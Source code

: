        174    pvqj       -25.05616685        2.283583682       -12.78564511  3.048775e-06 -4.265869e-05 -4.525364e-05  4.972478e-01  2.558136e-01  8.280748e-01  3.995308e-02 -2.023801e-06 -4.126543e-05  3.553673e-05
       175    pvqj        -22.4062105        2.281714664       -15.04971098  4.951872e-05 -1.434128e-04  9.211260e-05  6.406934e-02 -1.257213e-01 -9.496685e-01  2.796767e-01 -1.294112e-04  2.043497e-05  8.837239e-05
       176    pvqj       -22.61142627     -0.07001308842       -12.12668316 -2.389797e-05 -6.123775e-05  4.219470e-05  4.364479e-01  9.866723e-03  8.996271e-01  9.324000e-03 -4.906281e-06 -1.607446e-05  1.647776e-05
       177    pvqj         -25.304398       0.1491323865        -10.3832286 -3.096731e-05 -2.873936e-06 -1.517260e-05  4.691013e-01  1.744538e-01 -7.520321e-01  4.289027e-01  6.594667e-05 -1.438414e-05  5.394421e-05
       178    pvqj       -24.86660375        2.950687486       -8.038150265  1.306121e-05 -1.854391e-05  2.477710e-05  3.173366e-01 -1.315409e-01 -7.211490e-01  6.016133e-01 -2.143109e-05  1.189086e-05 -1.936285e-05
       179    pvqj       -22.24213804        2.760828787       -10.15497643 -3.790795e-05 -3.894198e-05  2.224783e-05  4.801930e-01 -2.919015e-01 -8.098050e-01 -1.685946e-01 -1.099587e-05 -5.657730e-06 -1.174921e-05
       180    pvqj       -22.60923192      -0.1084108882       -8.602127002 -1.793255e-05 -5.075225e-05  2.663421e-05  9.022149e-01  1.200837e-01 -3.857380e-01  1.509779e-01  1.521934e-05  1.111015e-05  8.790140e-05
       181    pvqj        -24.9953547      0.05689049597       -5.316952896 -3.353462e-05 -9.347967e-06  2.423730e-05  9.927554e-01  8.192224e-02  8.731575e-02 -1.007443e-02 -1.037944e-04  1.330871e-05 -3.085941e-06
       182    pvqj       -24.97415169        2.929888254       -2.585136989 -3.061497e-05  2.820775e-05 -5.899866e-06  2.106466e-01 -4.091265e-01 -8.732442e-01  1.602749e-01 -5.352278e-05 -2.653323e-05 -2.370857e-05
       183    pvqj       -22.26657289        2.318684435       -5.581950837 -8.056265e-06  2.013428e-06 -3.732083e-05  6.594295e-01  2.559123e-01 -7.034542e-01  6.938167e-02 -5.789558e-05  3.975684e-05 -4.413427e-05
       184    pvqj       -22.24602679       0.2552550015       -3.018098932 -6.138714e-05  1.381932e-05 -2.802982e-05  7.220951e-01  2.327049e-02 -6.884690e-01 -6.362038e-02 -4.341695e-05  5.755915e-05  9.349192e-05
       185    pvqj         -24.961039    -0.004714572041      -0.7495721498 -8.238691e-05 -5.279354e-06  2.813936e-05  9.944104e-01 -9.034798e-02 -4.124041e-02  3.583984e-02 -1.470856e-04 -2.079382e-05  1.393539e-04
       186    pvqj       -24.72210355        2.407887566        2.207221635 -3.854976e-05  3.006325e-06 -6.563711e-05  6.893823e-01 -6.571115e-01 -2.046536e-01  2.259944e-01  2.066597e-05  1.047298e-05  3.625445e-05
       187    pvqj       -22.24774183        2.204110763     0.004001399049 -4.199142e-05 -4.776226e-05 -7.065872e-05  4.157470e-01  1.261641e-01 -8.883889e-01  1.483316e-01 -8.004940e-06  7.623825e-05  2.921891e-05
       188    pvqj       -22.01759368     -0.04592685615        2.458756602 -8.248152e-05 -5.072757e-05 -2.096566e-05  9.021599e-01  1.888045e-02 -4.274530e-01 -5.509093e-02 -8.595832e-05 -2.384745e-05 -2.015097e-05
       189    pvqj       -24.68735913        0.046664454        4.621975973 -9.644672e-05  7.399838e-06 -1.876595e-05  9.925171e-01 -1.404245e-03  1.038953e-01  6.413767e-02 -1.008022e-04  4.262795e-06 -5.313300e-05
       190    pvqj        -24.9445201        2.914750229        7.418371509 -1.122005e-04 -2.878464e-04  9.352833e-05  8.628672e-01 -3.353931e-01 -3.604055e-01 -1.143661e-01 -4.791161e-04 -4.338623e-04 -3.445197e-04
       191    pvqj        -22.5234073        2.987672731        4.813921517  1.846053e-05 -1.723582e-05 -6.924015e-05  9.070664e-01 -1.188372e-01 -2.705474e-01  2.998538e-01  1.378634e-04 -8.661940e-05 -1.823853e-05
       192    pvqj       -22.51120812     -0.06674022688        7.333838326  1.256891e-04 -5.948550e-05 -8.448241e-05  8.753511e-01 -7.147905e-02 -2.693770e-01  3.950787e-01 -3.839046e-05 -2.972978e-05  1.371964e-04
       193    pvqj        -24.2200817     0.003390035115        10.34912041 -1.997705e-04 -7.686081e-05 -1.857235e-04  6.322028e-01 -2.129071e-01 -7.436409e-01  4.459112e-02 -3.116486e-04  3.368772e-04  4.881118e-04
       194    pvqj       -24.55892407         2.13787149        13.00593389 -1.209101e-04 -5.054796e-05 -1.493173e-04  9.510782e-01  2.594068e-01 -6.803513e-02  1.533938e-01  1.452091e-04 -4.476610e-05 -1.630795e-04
####
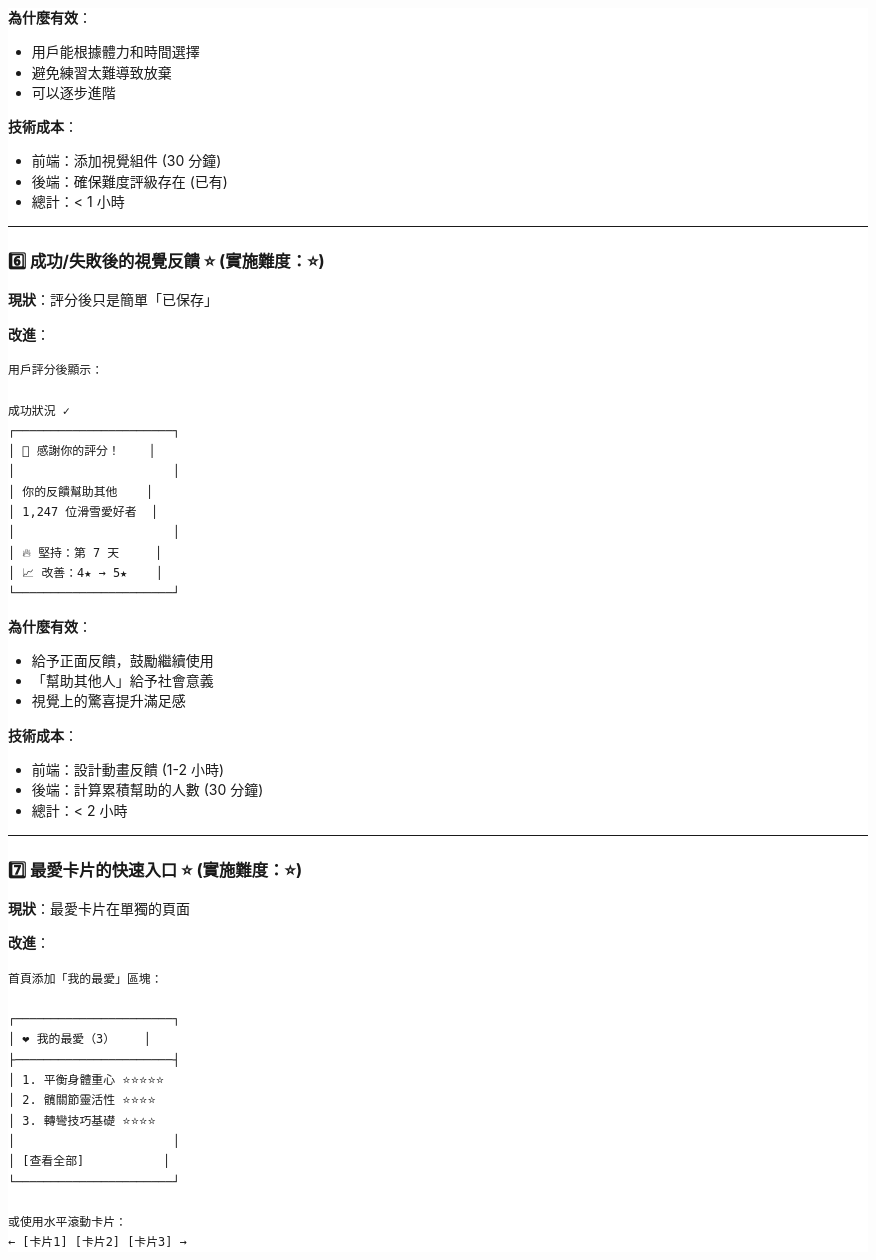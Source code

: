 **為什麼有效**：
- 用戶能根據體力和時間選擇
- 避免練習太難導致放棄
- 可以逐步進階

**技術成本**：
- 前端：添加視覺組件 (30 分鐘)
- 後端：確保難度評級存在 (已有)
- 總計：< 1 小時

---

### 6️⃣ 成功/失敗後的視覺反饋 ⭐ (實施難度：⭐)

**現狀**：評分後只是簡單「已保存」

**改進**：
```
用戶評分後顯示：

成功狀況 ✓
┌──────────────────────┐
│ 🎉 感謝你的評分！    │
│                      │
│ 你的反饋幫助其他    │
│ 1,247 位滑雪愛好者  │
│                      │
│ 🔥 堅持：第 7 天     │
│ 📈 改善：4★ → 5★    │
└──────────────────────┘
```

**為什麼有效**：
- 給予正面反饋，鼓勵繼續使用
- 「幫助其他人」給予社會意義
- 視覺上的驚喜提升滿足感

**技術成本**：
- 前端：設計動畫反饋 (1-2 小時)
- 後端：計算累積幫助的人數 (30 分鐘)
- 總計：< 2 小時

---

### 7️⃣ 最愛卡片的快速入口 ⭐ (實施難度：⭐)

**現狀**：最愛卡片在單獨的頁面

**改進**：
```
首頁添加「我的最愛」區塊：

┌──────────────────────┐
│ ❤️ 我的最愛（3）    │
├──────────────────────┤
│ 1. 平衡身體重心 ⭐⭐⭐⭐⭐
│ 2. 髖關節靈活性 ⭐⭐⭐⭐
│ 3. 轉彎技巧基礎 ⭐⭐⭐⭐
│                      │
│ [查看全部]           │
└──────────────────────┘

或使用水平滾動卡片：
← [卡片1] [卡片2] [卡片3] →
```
####
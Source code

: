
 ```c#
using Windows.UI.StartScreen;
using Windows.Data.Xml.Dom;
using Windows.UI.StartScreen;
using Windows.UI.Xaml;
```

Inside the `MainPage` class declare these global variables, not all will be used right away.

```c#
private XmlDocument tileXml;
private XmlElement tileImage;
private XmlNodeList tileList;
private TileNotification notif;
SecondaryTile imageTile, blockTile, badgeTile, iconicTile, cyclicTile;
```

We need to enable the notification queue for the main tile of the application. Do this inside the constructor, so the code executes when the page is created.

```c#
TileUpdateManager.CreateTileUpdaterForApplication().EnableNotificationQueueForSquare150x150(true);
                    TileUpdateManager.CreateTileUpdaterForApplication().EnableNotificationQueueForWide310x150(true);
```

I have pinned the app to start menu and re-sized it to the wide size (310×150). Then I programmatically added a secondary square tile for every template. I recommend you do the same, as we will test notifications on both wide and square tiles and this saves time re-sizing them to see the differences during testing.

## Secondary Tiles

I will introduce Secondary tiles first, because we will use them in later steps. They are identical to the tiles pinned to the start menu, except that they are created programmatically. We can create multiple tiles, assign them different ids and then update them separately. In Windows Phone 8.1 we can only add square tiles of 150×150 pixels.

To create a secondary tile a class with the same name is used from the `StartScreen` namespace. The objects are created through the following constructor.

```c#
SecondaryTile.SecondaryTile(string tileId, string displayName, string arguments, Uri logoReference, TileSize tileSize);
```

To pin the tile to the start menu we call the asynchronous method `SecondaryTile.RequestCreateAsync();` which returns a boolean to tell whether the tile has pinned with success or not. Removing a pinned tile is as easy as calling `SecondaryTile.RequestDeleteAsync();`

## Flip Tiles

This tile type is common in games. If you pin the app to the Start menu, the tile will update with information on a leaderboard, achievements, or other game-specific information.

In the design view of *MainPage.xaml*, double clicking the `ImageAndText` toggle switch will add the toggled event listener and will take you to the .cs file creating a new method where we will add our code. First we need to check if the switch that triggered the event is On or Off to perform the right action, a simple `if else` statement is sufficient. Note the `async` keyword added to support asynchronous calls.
####
→ TASK TO COMPLETE: Looking back over the data above, restate word for word the lines that begin at the line with "3.173366e-01 -1.315409e-01 -7.211490e-01" and end at the line with "-8.602127002 -1.793255e-05 -5.075225e-05", inclusive.

→ TASK SOLUTION:
       178    pvqj       -24.86660375        2.950687486       -8.038150265  1.306121e-05 -1.854391e-05  2.477710e-05  3.173366e-01 -1.315409e-01 -7.211490e-01  6.016133e-01 -2.143109e-05  1.189086e-05 -1.936285e-05
       179    pvqj       -22.24213804        2.760828787       -10.15497643 -3.790795e-05 -3.894198e-05  2.224783e-05  4.801930e-01 -2.919015e-01 -8.098050e-01 -1.685946e-01 -1.099587e-05 -5.657730e-06 -1.174921e-05
       180    pvqj       -22.60923192      -0.1084108882       -8.602127002 -1.793255e-05 -5.075225e-05  2.663421e-05  9.022149e-01  1.200837e-01 -3.857380e-01  1.509779e-01  1.521934e-05  1.111015e-05  8.790140e-05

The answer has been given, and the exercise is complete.